▶ THE INPUT:
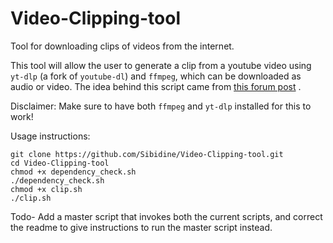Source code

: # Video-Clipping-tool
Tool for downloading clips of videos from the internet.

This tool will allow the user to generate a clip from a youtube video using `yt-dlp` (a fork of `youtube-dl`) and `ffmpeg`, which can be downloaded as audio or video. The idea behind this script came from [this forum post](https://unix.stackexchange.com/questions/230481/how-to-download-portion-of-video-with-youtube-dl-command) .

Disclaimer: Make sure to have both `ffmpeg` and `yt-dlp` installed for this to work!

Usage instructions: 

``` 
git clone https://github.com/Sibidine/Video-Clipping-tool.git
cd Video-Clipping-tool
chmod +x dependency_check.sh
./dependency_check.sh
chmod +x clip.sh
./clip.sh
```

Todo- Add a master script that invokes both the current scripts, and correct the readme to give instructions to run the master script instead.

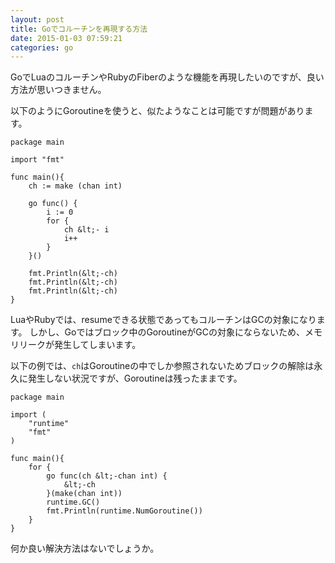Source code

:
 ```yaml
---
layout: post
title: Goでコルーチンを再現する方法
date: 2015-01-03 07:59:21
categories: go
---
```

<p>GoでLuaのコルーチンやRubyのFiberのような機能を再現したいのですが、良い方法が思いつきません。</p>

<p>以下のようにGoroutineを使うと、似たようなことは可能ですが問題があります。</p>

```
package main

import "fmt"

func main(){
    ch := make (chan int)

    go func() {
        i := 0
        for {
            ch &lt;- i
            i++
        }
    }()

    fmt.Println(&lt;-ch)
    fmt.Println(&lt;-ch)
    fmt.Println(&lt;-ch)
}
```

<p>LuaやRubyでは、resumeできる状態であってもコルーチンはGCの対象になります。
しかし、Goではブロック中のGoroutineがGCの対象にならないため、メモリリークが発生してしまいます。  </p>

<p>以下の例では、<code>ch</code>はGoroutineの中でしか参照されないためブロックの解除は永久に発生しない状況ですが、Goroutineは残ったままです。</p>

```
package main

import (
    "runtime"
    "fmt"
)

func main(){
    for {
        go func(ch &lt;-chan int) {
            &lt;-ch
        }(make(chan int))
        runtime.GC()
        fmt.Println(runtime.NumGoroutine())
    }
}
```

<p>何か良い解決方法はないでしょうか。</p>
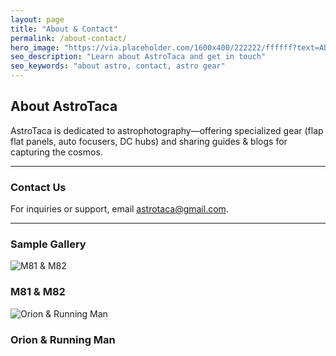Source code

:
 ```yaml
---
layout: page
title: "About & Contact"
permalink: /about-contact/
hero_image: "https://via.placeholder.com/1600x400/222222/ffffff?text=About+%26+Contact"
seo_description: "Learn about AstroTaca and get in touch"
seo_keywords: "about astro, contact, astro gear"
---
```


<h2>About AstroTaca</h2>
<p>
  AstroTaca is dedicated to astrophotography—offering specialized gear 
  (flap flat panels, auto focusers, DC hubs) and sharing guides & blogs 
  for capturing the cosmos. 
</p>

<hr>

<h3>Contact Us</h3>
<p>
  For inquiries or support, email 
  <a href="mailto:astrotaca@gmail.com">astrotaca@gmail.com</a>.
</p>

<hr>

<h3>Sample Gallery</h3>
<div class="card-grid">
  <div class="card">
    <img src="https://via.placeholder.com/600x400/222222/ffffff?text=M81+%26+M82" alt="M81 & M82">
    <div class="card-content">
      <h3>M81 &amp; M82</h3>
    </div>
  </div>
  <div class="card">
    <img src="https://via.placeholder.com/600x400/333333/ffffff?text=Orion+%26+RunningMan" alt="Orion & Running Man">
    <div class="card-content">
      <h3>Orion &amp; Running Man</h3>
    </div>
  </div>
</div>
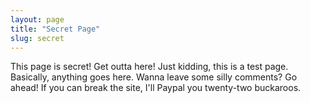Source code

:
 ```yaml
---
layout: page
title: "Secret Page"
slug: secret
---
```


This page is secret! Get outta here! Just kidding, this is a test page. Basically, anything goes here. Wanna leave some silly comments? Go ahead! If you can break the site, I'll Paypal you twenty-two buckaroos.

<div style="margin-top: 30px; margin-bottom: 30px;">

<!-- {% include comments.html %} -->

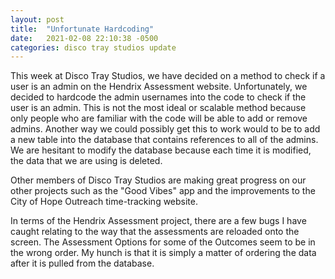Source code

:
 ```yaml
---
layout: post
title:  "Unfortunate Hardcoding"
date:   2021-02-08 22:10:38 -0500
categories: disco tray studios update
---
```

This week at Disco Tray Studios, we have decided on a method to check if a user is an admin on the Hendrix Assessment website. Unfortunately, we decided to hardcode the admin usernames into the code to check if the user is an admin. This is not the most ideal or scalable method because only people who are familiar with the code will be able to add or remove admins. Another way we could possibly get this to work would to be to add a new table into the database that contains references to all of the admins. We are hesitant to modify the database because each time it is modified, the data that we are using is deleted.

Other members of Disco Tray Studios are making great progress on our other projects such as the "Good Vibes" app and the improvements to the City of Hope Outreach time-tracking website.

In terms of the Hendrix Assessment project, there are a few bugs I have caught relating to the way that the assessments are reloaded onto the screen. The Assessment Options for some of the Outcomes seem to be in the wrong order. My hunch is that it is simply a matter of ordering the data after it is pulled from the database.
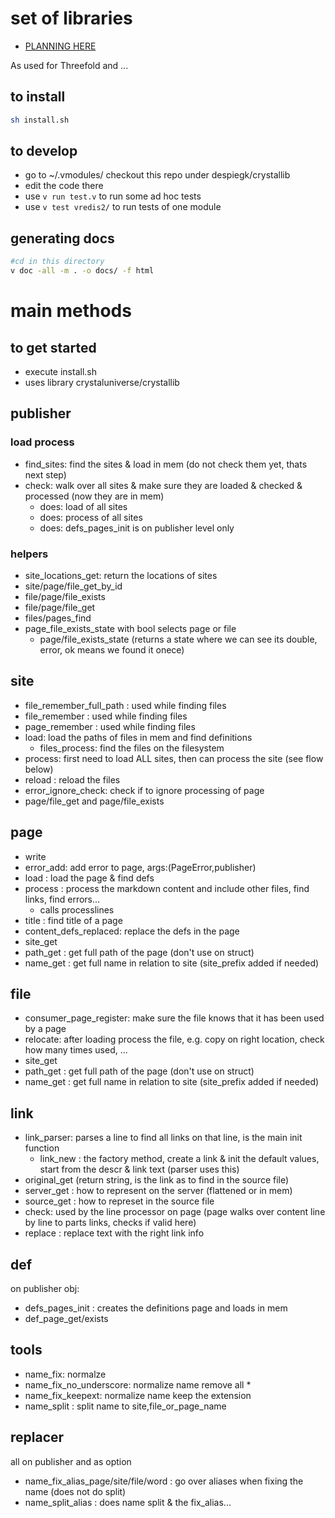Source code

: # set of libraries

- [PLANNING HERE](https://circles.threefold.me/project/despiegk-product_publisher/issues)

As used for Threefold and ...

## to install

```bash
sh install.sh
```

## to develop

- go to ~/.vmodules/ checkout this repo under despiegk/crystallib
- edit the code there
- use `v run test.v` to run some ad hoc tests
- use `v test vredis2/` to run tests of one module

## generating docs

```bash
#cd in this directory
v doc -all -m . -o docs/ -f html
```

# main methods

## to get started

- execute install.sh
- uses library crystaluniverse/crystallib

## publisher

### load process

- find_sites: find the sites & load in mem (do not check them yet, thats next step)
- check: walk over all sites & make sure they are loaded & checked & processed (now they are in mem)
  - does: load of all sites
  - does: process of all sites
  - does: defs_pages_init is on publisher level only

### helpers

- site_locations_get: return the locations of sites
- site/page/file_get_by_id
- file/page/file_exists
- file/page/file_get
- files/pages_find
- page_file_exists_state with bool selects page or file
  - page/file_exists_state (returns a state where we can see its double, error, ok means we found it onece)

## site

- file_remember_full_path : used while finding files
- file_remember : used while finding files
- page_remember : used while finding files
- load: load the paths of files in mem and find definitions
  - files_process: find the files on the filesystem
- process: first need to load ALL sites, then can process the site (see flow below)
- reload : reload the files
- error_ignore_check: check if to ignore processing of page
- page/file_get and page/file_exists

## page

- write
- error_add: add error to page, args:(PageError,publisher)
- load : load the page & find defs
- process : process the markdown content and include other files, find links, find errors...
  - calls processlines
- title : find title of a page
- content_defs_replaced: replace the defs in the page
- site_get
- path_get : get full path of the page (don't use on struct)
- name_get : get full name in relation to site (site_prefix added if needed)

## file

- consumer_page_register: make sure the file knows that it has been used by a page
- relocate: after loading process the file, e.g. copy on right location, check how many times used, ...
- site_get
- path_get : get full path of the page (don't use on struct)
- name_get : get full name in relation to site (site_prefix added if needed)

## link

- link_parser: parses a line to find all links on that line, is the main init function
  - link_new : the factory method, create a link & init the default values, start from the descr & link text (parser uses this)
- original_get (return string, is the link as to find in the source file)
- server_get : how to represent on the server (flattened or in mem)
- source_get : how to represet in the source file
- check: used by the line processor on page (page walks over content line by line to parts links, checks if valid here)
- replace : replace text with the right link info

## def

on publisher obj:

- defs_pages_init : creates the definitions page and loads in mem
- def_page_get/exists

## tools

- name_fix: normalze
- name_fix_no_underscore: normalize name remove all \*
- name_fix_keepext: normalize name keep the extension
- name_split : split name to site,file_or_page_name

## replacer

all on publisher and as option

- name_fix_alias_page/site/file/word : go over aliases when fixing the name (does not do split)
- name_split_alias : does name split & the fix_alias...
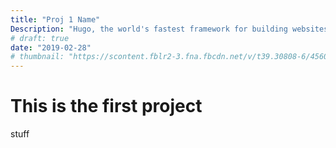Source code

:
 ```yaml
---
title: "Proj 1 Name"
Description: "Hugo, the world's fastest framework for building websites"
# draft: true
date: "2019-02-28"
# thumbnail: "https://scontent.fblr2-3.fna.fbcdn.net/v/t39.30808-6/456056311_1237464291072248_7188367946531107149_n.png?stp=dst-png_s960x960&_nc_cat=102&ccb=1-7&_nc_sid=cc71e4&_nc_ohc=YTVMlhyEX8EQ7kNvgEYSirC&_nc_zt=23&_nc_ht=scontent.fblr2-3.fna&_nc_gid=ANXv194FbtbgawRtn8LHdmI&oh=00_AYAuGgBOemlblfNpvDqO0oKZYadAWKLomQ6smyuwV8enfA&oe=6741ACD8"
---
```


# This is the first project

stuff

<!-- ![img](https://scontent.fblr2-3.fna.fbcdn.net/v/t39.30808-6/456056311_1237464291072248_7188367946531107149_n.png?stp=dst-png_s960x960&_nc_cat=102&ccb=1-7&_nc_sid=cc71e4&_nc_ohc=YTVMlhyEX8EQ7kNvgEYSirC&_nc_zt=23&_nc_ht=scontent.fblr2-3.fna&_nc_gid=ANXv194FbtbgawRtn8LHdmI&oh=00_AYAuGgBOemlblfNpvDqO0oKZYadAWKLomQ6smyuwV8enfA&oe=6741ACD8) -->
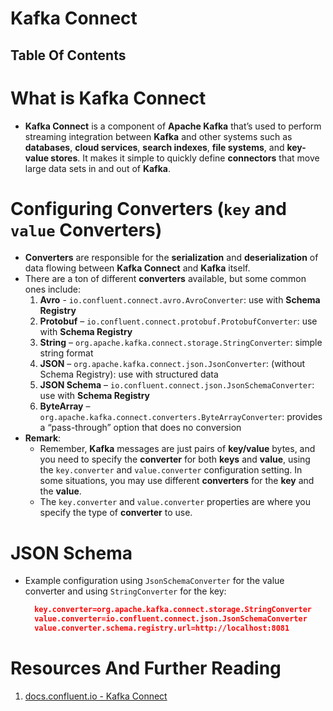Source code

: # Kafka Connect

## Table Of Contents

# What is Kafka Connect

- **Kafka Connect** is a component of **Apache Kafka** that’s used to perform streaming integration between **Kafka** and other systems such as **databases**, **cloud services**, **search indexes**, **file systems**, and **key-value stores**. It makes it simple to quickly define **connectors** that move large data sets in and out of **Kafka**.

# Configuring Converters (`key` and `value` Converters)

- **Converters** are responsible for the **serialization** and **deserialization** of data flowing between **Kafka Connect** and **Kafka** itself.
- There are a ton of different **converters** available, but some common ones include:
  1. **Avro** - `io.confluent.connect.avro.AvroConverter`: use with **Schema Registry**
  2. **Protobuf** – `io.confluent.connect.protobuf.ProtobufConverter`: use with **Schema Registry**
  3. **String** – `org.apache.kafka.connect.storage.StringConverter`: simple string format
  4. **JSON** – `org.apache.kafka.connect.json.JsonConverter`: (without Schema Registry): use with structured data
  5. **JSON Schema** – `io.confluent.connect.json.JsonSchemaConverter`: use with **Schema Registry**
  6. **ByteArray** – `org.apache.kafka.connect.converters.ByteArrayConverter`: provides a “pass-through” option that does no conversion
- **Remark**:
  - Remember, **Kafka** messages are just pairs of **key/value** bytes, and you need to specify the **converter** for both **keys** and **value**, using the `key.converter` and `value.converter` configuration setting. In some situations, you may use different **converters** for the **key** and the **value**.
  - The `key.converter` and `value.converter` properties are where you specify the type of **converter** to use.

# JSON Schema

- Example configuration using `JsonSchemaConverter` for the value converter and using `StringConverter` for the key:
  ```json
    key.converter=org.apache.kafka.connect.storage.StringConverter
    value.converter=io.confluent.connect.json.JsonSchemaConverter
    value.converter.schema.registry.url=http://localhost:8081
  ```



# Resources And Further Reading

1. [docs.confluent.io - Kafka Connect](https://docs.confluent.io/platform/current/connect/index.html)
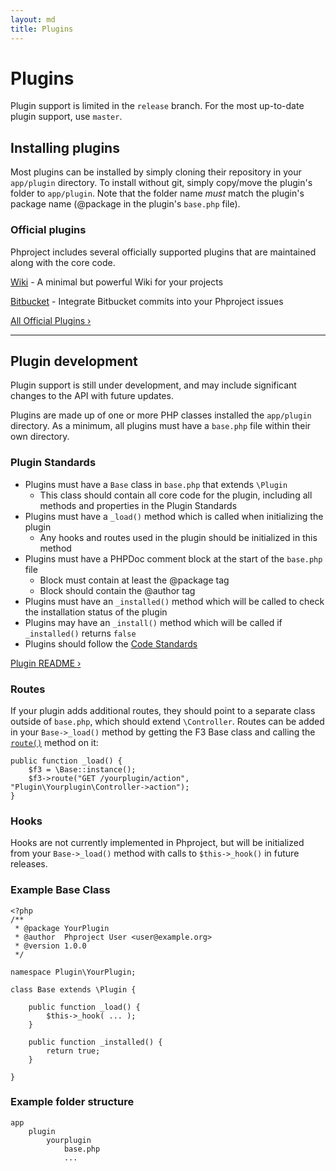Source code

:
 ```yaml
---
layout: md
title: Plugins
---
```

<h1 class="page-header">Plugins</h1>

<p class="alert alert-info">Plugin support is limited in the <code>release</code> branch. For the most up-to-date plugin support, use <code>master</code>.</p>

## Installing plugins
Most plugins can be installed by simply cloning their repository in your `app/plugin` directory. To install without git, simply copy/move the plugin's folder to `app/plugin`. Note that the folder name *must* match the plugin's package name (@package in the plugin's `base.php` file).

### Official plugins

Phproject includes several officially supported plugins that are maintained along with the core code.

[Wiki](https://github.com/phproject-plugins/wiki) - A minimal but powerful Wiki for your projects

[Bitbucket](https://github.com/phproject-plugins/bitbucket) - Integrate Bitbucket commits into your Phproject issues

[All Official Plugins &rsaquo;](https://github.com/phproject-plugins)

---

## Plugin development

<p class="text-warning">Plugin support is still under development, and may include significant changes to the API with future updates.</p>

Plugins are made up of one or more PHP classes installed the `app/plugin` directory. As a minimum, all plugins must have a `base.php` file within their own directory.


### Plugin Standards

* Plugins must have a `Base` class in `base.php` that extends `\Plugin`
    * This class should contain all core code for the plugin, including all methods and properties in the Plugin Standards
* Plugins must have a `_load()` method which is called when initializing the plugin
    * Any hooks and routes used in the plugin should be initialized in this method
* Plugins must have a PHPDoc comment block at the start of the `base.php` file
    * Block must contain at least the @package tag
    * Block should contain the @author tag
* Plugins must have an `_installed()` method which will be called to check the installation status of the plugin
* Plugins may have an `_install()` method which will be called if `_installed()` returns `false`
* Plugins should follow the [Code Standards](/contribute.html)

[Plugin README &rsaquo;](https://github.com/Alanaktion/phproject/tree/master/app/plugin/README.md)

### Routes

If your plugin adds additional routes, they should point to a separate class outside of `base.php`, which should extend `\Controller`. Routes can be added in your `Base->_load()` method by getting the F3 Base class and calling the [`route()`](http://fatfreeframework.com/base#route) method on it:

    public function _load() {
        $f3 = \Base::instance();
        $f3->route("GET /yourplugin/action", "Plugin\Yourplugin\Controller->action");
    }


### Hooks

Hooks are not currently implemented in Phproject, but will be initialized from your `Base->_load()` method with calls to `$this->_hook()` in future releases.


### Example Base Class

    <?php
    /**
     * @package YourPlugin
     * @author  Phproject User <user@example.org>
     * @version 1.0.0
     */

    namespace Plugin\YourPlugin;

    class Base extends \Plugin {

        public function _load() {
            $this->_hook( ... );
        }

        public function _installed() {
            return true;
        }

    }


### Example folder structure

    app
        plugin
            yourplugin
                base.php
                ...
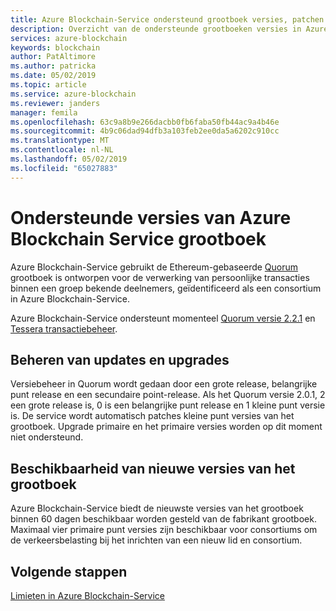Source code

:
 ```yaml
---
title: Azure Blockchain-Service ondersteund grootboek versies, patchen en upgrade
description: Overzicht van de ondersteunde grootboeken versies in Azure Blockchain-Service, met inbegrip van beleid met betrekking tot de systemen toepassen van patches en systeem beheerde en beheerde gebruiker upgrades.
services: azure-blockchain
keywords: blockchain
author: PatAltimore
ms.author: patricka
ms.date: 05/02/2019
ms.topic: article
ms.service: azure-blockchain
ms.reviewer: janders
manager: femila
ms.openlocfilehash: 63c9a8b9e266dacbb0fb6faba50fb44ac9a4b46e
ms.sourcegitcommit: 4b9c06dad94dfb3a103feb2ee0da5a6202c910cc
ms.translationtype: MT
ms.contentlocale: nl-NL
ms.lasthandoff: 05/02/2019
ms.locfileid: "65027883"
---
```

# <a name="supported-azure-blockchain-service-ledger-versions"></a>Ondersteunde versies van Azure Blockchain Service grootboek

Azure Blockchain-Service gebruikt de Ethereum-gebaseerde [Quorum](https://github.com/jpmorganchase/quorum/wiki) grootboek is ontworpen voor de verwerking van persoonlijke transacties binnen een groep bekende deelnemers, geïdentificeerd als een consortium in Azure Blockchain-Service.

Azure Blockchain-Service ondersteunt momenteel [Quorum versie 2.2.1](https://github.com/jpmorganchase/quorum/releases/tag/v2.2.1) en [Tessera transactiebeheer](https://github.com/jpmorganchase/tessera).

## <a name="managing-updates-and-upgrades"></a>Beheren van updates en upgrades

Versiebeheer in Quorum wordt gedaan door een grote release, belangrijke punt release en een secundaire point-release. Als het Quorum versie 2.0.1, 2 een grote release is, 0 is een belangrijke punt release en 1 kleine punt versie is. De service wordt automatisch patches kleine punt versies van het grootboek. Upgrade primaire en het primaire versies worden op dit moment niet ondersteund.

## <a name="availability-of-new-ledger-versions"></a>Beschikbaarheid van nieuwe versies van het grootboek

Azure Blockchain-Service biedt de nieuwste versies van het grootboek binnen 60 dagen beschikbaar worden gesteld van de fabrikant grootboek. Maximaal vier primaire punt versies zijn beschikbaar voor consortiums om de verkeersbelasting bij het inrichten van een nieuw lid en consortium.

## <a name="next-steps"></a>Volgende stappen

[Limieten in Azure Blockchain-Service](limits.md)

▶ WHAT YOU WILL DO: Would you return exactly, and only, the lines beginning at the one with "Azure Blockchain-Service gebruikt" and ending at the last line of the listing?

▶ TASK RESULT:
Azure Blockchain-Service gebruikt de Ethereum-gebaseerde [Quorum](https://github.com/jpmorganchase/quorum/wiki) grootboek is ontworpen voor de verwerking van persoonlijke transacties binnen een groep bekende deelnemers, geïdentificeerd als een consortium in Azure Blockchain-Service.

Azure Blockchain-Service ondersteunt momenteel [Quorum versie 2.2.1](https://github.com/jpmorganchase/quorum/releases/tag/v2.2.1) en [Tessera transactiebeheer](https://github.com/jpmorganchase/tessera).

## <a name="managing-updates-and-upgrades"></a>Beheren van updates en upgrades

Versiebeheer in Quorum wordt gedaan door een grote release, belangrijke punt release en een secundaire point-release. Als het Quorum versie 2.0.1, 2 een grote release is, 0 is een belangrijke punt release en 1 kleine punt versie is. De service wordt automatisch patches kleine punt versies van het grootboek. Upgrade primaire en het primaire versies worden op dit moment niet ondersteund.

## <a name="availability-of-new-ledger-versions"></a>Beschikbaarheid van nieuwe versies van het grootboek

Azure Blockchain-Service biedt de nieuwste versies van het grootboek binnen 60 dagen beschikbaar worden gesteld van de fabrikant grootboek. Maximaal vier primaire punt versies zijn beschikbaar voor consortiums om de verkeersbelasting bij het inrichten van een nieuw lid en consortium.

## <a name="next-steps"></a>Volgende stappen

[Limieten in Azure Blockchain-Service](limits.md)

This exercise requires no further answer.